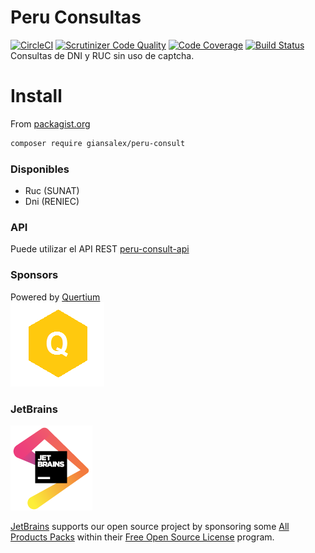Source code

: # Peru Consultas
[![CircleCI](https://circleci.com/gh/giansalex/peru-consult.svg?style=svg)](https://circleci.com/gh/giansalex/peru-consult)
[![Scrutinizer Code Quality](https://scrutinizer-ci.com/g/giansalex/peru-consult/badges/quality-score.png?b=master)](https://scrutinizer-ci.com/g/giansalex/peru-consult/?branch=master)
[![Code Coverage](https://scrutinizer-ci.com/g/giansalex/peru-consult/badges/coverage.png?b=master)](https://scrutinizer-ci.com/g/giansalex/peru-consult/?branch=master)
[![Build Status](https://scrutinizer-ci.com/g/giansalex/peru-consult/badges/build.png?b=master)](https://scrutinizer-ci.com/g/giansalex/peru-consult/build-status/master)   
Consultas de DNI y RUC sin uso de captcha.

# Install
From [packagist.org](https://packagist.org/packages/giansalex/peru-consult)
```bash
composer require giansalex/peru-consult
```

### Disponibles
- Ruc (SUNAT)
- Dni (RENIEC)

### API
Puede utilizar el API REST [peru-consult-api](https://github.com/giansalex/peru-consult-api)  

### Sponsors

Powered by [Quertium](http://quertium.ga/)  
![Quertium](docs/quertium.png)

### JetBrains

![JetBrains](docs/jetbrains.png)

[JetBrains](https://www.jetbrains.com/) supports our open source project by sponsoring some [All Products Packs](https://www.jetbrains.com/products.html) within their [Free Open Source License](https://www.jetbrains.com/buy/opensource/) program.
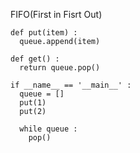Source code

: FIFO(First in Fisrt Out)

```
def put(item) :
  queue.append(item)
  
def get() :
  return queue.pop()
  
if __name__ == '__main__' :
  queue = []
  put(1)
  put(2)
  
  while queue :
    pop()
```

_ _ _ _ _

| How to complete this task |
Report how many lines in the entries hold the string "Consultas". Nothing but the number is wanted.

| Task result |
2